Please find all lines in the data that hold the string "documentclass" and copy them.

Source texts of formatted documents
>>>
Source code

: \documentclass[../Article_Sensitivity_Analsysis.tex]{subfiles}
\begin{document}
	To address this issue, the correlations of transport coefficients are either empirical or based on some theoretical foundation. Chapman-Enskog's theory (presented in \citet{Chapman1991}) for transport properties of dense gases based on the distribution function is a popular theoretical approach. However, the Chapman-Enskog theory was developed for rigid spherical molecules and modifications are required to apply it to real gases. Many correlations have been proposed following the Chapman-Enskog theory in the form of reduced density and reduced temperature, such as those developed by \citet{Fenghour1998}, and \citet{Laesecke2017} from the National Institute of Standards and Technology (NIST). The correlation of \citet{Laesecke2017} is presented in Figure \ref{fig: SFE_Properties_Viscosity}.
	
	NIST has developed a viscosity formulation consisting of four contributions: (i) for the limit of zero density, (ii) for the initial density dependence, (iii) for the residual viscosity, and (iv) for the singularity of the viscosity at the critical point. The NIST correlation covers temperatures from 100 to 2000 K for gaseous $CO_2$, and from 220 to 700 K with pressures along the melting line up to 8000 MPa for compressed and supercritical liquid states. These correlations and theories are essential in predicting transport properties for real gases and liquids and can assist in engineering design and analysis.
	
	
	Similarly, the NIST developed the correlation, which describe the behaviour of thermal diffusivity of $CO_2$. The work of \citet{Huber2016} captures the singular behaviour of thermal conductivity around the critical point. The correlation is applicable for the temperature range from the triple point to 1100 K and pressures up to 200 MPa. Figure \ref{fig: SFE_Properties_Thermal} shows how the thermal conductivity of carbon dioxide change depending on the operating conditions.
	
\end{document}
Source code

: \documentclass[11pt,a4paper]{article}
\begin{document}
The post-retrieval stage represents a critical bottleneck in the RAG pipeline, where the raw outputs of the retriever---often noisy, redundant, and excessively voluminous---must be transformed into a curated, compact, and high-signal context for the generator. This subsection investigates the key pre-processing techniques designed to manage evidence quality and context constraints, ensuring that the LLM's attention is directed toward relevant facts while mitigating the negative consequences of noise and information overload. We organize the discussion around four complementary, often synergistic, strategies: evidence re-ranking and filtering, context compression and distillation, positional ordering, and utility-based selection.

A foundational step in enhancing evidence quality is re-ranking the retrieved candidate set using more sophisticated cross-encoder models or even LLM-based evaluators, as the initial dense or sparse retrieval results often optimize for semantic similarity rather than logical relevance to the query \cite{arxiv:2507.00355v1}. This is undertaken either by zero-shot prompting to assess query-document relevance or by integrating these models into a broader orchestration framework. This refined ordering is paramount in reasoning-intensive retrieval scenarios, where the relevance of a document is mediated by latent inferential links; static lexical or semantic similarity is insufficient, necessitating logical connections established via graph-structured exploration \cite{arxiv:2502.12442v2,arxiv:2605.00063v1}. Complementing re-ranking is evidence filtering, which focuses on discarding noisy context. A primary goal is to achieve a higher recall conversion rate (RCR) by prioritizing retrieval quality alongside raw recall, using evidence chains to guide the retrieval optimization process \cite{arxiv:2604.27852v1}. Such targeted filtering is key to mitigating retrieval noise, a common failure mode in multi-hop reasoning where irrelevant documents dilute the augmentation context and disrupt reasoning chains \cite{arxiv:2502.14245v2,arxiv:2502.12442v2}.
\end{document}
<<<
_Solved problem_
: \documentclass[../Article_Sensitivity_Analsysis.tex]{subfiles}
: \documentclass[11pt,a4paper]{article}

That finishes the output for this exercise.